|Your Country is on Their Side|
The Guardian's Seumas Milne dismembers the rank hypocrisy of our position on Ukraine, the role we played in creating this crisis and the villainous cutthroats we're backing.
Diplomatic pronouncements are renowned for hypocrisy and double standards. But western denunciations of Russian intervention in Crimea have reached new depths of self parody. The so far bloodless incursion is an "incredible act of aggression", US secretary of state John Kerry declared. In the 21st century you just don't invade countries on a "completely trumped-up pretext", he insisted, as US allies agreed that it had been an unacceptable breach of international law, for which there will be "costs".
That the states which launched the greatest act of unprovoked aggression in modern history on a trumped-up pretext – against Iraq, in an illegal war now estimated to have killed 500,000, along with the invasion of Afghanistan, bloody regime change in Libya, and the killing of thousands in drone attacks on Pakistan, Yemen and Somalia, all without UN authorisation – should make such claims is beyond absurdity.
...The US and European powers openly sponsored the protests to oust the corrupt but elected Viktor Yanukovych government, which were triggered by controversy over an all-or-nothing EU agreement which would have excluded economic association with Russia.

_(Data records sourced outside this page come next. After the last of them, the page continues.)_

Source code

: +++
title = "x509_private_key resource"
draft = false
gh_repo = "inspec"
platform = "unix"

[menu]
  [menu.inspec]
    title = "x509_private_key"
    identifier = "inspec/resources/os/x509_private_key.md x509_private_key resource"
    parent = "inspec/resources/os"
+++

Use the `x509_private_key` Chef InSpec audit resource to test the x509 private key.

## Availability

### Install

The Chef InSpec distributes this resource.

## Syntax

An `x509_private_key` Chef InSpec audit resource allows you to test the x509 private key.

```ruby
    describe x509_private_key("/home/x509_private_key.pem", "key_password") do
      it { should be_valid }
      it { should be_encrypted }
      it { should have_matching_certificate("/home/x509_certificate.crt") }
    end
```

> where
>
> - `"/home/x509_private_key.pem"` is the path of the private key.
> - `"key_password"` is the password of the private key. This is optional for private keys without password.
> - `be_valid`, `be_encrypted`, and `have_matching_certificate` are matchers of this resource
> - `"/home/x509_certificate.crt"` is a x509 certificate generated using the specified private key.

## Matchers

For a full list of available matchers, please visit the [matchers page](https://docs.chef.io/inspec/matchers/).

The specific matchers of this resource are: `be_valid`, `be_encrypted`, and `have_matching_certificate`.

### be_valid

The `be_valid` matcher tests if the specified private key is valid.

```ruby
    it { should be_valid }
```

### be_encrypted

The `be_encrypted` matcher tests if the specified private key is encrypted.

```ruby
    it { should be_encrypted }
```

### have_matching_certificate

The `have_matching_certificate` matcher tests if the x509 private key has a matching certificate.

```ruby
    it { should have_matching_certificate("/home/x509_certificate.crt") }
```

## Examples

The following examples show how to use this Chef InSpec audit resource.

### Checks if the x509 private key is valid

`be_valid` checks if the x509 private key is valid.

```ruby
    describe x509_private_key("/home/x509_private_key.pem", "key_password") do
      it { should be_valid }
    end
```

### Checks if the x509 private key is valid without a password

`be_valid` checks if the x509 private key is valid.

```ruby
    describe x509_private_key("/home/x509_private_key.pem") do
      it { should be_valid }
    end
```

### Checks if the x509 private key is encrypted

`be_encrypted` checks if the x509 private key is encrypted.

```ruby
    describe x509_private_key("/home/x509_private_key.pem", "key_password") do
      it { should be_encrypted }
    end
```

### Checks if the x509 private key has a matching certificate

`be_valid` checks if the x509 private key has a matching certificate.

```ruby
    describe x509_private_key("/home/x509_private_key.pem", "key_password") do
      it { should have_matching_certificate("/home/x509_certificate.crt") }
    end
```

In her notorious "fuck the EU" phone call leaked last month, the US official Victoria Nuland can be heard laying down the shape of a post-Yanukovych government – much of which was then turned into reality when he was overthrown after the escalation of violence a couple of weeks later.
The president had by then lost political authority, but his overnight impeachment was certainly constitutionally dubious. In his place a government of oligarchs, neoliberal Orange Revolution retreads and neofascists has been installed, one of whose first acts was to try and remove the official status of Russian, spoken by a majority in parts of the south and east, as moves were made to ban the Communist party, which won 13% of the vote at the last election.
...Fascist gangs now patrol the streets. But they are also in Kiev's corridors of power. The far right Svoboda party, whose leader has denounced the "criminal activities" of "organised Jewry" and which was condemned by the European parliament for its "racist and antisemitic views", has five ministerial posts in the new government, including deputy prime minister and prosecutor general. The leader of the even more extreme Right Sector, at the heart of the street violence, is now Ukraine's deputy national security chief.
Neo-Nazis in office is a first in post-war Europe. But this is the unelected government now backed by the US and EU. And in a contemptuous rebuff to the ordinary Ukrainians who protested against corruption and hoped for real change, the new administration has appointed two billionaire oligarchs – one who runs his business from Switzerland – to be the new governors of the eastern cities of Donetsk and Dnepropetrovsk. Meanwhile, the IMF is preparing an eye-watering austerity plan for the tanking Ukrainian economy which can only swell poverty and unemployment.
...Clearly, Putin's justifications for intervention – "humanitarian" protection for Russians and an appeal by the deposed president – are legally and politically flaky, even if nothing like on the scale of "weapons of mass destruction". Nor does Putin's conservative nationalism or oligarchic regime have much wider international appeal.
But Russia's role as a limited counterweight to unilateral western power certainly does. And in a world where the US, Britain, France and their allies have turned international lawlessness with a moral veneer into a permanent routine, others are bound to try the same game.
Fortunately, the only shots fired by Russian forces at this point have been into the air. But the dangers of escalating foreign intervention are obvious. What is needed instead is a negotiated settlement for Ukraine, including a broad-based government in Kiev shorn of fascists; a federal constitution that guarantees regional autonomy; economic support that doesn't pauperise the majority; and a chance for people in Crimea to choose their own future. Anything else risks spreading the conflict.